Rep. Liz Cheney (R-Wyo.) lost a Republican primary to keep her seat this week and will soon be gone from Congress, but she will not be forgotten for her fight for principle over party.

Former President Donald Trump has won some and lost some GOP primary races in which he’s endorsed candidates, but he took down his most prominent Republican antagonist Tuesday when Cheney lost her chance to serve again in Congress by more than a two-to-one margin.

Her defeat means only two of the 10 House Republicans who voted to impeach Trump still have a chance to get back to Congress for the next session. The Republican caucus room in the next session of the U.S. House of Representatives will not be a kinder and gentler place especially with a GOP leader like Rep. Kevin McCarthy (R-Calif.) who comes to heel when Trump barks.

Her defeat and the forced retirements of her anti-Trump colleagues is a clear illustration of Trump’ stranglehold over the GOP. Trump’s success may snatch defeat from the jaws of Republican victory in November.

While Trump’s hold on Republicans is firm, his standing with Americans is shaky. Four out of five Republicans have a favorable opinion of him, but most independents and four-fifths of the Democrats dislike him, according to a new national survey for the Economist completed Wednesday.

The former president’s purge of his opponents in the party is going well, but the GOP could pay the price in November.

The disgraced former president has triumphed in GOP primaries, but his acolytes like Dr. Mehmet Oz in Pennsylvania and former football star Herschel Walker in Georgia are not performing well with less than three months until the November midterm elections. Things in Pennsylvania are so bad that the Cook Political Report has just moved the Senate race there from “toss-up” to “lean Democratic.” The Republican campaign for control of Congress is in jeopardy because of Trump’s success in the primaries and his failure to keep a low profile.

Election deniers and sordid political riffraff have a home in the GOP, but Cheney who put integrity over party is out in the cold. In a hyper-partisan environment without a center, she’s stuck in no man’s land.

It’s hard to believe that Cheney won’t have a prominent political future. As the daughter of two-term Vice President Dick Cheney and as the most prominent member of the House Committee investigating the Jan. 6, 2021, Capitol insurrection, she is a national figure.

But it’s also difficult to imagine what that role could be.

Her opposition to Trump has made her persona non grata in the GOP. The Economist poll indicated that two out of three Republicans dislike her.

Most Democrats have a favorable opinion of her because of her hostility toward Trump.
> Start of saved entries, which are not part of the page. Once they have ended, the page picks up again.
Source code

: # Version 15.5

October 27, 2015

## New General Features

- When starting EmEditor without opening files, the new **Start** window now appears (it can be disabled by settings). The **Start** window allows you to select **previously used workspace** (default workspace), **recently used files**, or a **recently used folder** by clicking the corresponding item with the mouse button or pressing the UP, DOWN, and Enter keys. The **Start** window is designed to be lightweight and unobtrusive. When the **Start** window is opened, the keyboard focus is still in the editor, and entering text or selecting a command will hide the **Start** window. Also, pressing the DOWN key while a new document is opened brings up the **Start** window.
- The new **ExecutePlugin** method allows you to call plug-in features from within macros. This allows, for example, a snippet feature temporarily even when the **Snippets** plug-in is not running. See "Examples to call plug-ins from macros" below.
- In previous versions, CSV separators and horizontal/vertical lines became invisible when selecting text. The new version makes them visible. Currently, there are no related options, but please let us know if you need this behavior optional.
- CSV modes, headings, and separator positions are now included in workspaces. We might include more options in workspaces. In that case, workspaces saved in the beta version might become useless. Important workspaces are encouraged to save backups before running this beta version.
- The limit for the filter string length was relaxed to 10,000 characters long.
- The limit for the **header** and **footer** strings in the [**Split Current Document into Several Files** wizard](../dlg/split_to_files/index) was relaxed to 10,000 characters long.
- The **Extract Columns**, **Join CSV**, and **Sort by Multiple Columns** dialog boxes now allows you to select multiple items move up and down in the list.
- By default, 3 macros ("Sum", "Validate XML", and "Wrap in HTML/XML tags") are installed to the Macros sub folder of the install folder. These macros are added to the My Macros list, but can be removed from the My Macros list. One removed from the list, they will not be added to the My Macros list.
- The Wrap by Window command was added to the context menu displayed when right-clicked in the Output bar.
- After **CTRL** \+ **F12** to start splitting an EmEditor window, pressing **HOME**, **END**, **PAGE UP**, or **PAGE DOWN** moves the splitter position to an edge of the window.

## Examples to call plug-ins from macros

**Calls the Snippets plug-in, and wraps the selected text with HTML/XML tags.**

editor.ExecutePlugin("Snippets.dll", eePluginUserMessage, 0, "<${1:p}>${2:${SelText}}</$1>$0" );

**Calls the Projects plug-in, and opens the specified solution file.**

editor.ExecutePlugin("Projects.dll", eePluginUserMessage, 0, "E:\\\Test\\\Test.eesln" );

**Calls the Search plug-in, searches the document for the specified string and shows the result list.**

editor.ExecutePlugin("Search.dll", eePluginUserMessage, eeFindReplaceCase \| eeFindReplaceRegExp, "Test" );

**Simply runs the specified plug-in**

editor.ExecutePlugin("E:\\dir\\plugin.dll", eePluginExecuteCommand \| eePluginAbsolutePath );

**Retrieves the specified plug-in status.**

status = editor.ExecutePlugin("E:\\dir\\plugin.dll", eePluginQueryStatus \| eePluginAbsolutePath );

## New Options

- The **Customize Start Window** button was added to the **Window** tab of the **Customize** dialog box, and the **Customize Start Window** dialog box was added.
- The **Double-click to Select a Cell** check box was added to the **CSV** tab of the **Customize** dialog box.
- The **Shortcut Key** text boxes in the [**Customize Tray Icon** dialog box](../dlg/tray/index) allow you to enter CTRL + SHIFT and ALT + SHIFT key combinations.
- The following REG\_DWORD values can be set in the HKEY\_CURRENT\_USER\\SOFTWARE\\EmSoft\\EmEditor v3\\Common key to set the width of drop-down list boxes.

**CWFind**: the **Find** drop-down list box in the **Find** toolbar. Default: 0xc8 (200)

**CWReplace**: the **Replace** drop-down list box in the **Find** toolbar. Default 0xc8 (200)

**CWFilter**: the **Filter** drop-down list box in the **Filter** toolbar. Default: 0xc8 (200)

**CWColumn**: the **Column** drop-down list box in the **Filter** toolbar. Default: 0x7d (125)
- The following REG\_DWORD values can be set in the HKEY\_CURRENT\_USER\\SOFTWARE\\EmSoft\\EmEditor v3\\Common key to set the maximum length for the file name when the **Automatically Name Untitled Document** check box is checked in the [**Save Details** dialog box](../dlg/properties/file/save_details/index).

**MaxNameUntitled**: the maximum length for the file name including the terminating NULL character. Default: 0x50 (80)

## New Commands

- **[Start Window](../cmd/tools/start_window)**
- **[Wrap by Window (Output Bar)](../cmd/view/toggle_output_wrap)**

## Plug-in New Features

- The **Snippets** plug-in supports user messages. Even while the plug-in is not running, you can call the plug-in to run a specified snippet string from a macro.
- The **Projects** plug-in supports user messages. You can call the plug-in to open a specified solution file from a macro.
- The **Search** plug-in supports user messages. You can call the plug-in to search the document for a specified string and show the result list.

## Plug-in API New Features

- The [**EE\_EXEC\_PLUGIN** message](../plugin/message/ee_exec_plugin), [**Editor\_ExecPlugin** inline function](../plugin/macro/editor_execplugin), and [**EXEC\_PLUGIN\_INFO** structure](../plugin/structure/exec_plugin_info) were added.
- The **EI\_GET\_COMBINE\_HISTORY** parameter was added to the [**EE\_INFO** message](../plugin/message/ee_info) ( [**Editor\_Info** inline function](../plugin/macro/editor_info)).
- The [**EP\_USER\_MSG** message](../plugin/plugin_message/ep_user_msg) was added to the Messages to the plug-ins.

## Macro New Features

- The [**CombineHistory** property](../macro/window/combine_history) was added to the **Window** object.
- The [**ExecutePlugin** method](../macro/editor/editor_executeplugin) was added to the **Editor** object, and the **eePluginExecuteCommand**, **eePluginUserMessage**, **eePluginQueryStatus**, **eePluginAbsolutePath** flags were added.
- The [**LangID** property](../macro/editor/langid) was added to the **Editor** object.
But her traditionally conservative opposition to an aggressive and progressive federal government is a problem for most members of that party. She, like all her GOP congressional colleagues, voted against the landmark Inflation Reduction Act, which increases corporate taxes and constitutes an energetic government challenge to the climate crisis and the excessive cost of prescription drugs.

But she has made it clear that she aims to hound Trump all the way to hell and back. So, she has threatened to campaign for the 2024 GOP presidential nomination to drive the final nail in Trump’s coffin. If she runs for president and loses while taking Trump down, her political career will end in a blaze of glory, and she will have done a great service to the nation.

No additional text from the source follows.